Even some of the Act’s surveillance sections were reasonable. One provision authorized the FBI to expedite the hiring of translators. Another added terrorism and computer crimes to the list of crimes for which criminal wiretap orders could be sought. And some provisions helped to bring down what has been termed “the wall” that had built up between intelligence and law enforcement agencies.

Whenever we start debating the Patriot Act, we hear a lot of people saying that we must reauthorize the Patriot Act in order to ensure that the wall does not go back up. So let me make this clear. I supported the information sharing provisions of the Patriot Act. One of the key lessons we learned in the wake of September 11 was that our intelligence and law enforcement agencies were not sharing information with each other, even where the statutes permitted it.

Unfortunately, the wall was not so much a legal problem as it was a problem of culture. The report of the 9/11 Commission made that clear. And I’m sorry to report that we have not made as much progress as we should have in bringing down those very significant cultural barriers to information sharing among our agencies. The 9/11 Commission report card that was issued toward the end of last year gave the government a “D” for information sharing because our agencies’ cultures have not changed enough. As the statement issued by Chairman Kean and Vice Chairman Hamilton explained, “You can change the law, you can change the technology, but you still need to change the culture. You still need to motivate institutions and individuals to share information.” And so far, our government has not met this challenge.

Talking about the importance of information sharing, as Administration officials and other supporters of the conference report have done repeatedly, is part of a pattern that started several years ago. Rather than engage in a true debate on the controversial parts of the Patriot Act, as some in this body have done – to their credit – during this reauthorization process, many proponents of the Patriot Act just point to non-controversial provisions of the Patriot Act and talk about how important they are. They say this bill must be passed because it reauthorizes those non-controversial provisions. That does not advance the debate, it just muddies the waters. We don’t have to accept bad provisions to make sure the good provisions become law.
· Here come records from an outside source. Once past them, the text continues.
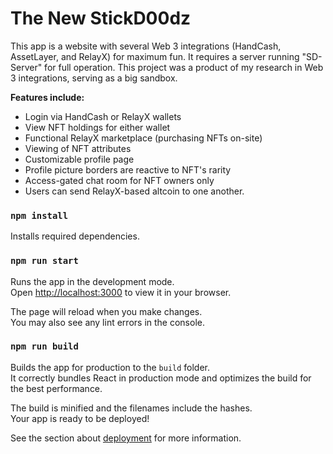 # The New StickD00dz

This app is a website with several Web 3 integrations (HandCash, AssetLayer, and RelayX) for maximum fun. It requires a server running "SD-Server" for full operation. This project was a product of my research in Web 3 integrations, serving as a big sandbox.

**Features include:**
- Login via HandCash or RelayX wallets
- View NFT holdings for either wallet
- Functional RelayX marketplace (purchasing NFTs on-site)
- Viewing of NFT attributes
- Customizable profile page
- Profile picture borders are reactive to NFT's rarity
- Access-gated chat room for NFT owners only
- Users can send RelayX-based altcoin to one another.

### `npm install`
Installs required dependencies.

### `npm run start`

Runs the app in the development mode.\
Open [http://localhost:3000](http://localhost:3000) to view it in your browser.

The page will reload when you make changes.\
You may also see any lint errors in the console.

### `npm run build`

Builds the app for production to the `build` folder.\
It correctly bundles React in production mode and optimizes the build for the best performance.

The build is minified and the filenames include the hashes.\
Your app is ready to be deployed!

See the section about [deployment](https://facebook.github.io/create-react-app/docs/deployment) for more information.

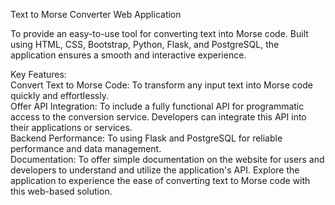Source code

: Text to Morse Converter Web Application

To provide an easy-to-use tool for converting text into Morse code. Built using HTML, CSS, Bootstrap, Python, Flask, and PostgreSQL, the application ensures a smooth and interactive experience.

Key Features:
<br> Convert Text to Morse Code: To transform any input text into Morse code quickly and effortlessly.
<br> Offer API Integration: To include a fully functional API for programmatic access to the conversion service. Developers can integrate this API into their applications or services.
<br>  Backend Performance: To using Flask and PostgreSQL for reliable performance and data management.
<br>  Documentation: To offer simple documentation on the website for users and developers to understand and utilize the application's  API.
Explore the application to experience the ease of converting text to Morse code with this web-based solution.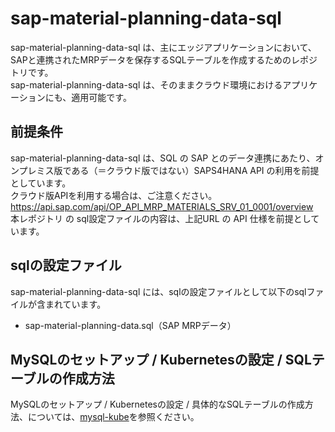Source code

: # sap-material-planning-data-sql

sap-material-planning-data-sql は、主にエッジアプリケーションにおいて、SAPと連携されたMRPデータを保存するSQLテーブルを作成するためのレポジトリです。  
sap-material-planning-data-sql は、そのままクラウド環境におけるアプリケーションにも、適用可能です。  

## 前提条件  
sap-material-planning-data-sql は、SQL の SAP とのデータ連携にあたり、オンプレミス版である（＝クラウド版ではない）SAPS4HANA API の利用を前提としています。  
クラウド版APIを利用する場合は、ご注意ください。  
https://api.sap.com/api/OP_API_MRP_MATERIALS_SRV_01_0001/overview   
本レポジトリ の sql設定ファイルの内容は、上記URL の API 仕様を前提としています。  

## sqlの設定ファイル

sap-material-planning-data-sql には、sqlの設定ファイルとして以下のsqlファイルが含まれています。  

* sap-material-planning-data.sql（SAP MRPデータ）

## MySQLのセットアップ / Kubernetesの設定 / SQLテーブルの作成方法

MySQLのセットアップ / Kubernetesの設定 / 具体的なSQLテーブルの作成方法、については、[mysql-kube](https://github.com/latonaio/mysql-kube)を参照ください。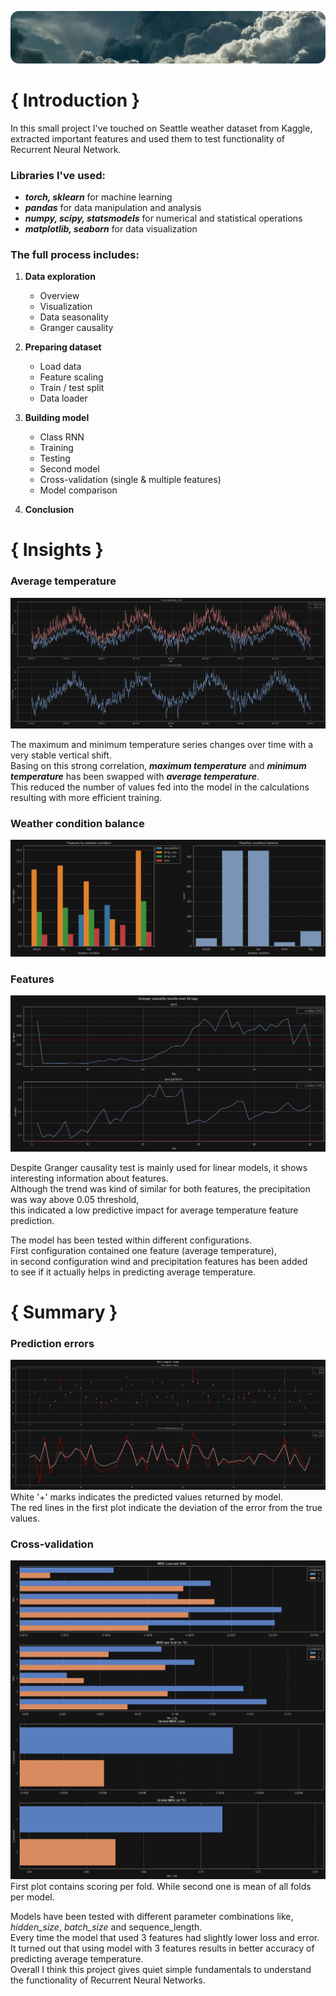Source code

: ![bg](./media/bg.png)

# { Introduction }
In this small project I've touched on Seattle weather dataset from Kaggle,
extracted important features and used them to test functionality of
Recurrent Neural Network.
### Libraries I've used:
- ***torch, sklearn*** for machine learning
- ***pandas*** for data manipulation and analysis
- ***numpy, scipy, statsmodels*** for numerical and statistical operations
- ***matplotlib, seaborn*** for data visualization

### The full process includes:
1) **Data exploration**
   - Overview
   - Visualization
   - Data seasonality
   - Granger causality

2) **Preparing dataset**
   - Load data
   - Feature scaling
   - Train / test split
   - Data loader

3) **Building model**
   - Class RNN
   - Training
   - Testing
   - Second model
   - Cross-validation (single & multiple features)
   - Model comparison

4) **Conclusion**


# { Insights }

### Average temperature
![temp-avg](./media/temp-avg.png)

The maximum and minimum temperature series changes over time with a very stable vertical shift. <br>
Basing on this strong correlation, _**maximum temperature**_ and _**minimum temperature**_ has been swapped with _**average temperature**_. <br>
This reduced the number of values fed into the model in the calculations resulting with more efficient training.

### Weather condition balance
![balance](./media/balance.png)

### Features
![granger](./media/granger.png)

Despite Granger causality test is mainly used for linear models, it shows interesting information about features. <br>
Although the trend was kind of similar for both features, the precipitation was way above 0.05 threshold, <br>
this indicated a low predictive impact for average temperature feature prediction. <br>

The model has been tested within different configurations. <br>
First configuration contained one feature (average temperature), <br>
in second configuration wind and precipitation features has been added <br>
to see if it actually helps in predicting average temperature.


# { Summary }

### Prediction errors
![pred-1](./media/pred-1.png)
White '+' marks indicates the predicted values returned by model. <br>
The red lines in the first plot indicate the deviation of the error from the true values.
### Cross-validation
![summary](./media/summary.png)
First plot contains scoring per fold. While second one is mean of all folds per model.

Models have been tested with different parameter combinations like, _hidden_size_, _batch_size_ and sequence_length. <br>
Every time the model that used 3 features had slightly lower loss and error. <br>
It turned out that using model with 3 features results in better accuracy of predicting average temperature. <br>
Overall I think this project gives quiet simple fundamentals to understand the functionality of Recurrent Neural Networks.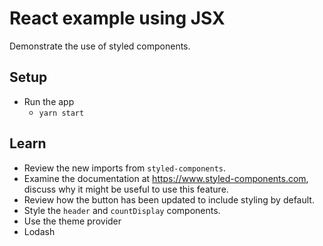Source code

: # React example using JSX

Demonstrate the use of styled components.

## Setup

* Run the app
  * `yarn start`

## Learn

* Review the new imports from `styled-components`.
* Examine the documentation at https://www.styled-components.com, discuss why it might be useful to use this feature.
* Review how the button has been updated to include styling by default.
* Style the `header` and `countDisplay` components.
* Use the theme provider
* Lodash
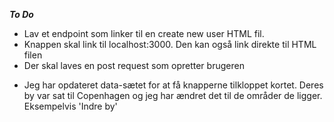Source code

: ***To Do***

* Lav et endpoint som linker til en create new user HTML fil.
* Knappen skal link til localhost:3000. Den kan også link direkte til HTML filen
* Der skal laves en post request som opretter brugeren

- Jeg har opdateret data-sætet for at få knapperne tilkloppet kortet. Deres by var sat til Copenhagen og jeg har ændret det til de områder de ligger. Eksempelvis 'Indre by'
Mr. President, today I do want to advance the debate. I want to spend some time explaining my specific concerns with the conference report and the deal that was struck to make a few minor changes to it. It is very unfortunate that the whole Congress could not come together as the Senate did around the Senate’s bipartisan, compromise reauthorization bill. Back in July, the Senate Judiciary Committee voted unanimously in favor of a reauthorization bill that made meaningful changes to the most controversial provisions of the Patriot Act to protect the rights and freedoms of innocent Americans. Shortly thereafter, that bill passed the full Senate by unanimous consent.

It was not easy for me to support that Senate bill, which fell short of the improvements contained in the bipartisan SAFE Act. But at the end of the day, the Senate bill contained meaningful changes to some of the most problematic provisions of the Patriot Act – provisions that I have been trying to fix since October 2001 – and I decided to support it. I made it very clear at the time, however, that I viewed that bill as the end point of negotiations, not the beginning. In fact, I specifically warned my colleagues “that the conference process must not be allowed to dilute the safeguards in this bill.” Mr. President, I meant it, but it appears that people either weren’t listening or weren’t taking me seriously. This conference report as slightly modified by this deal, unfortunately, does not contain many important reforms to the Patriot Act that we passed here in the Senate. So I cannot support it. And I will fight it.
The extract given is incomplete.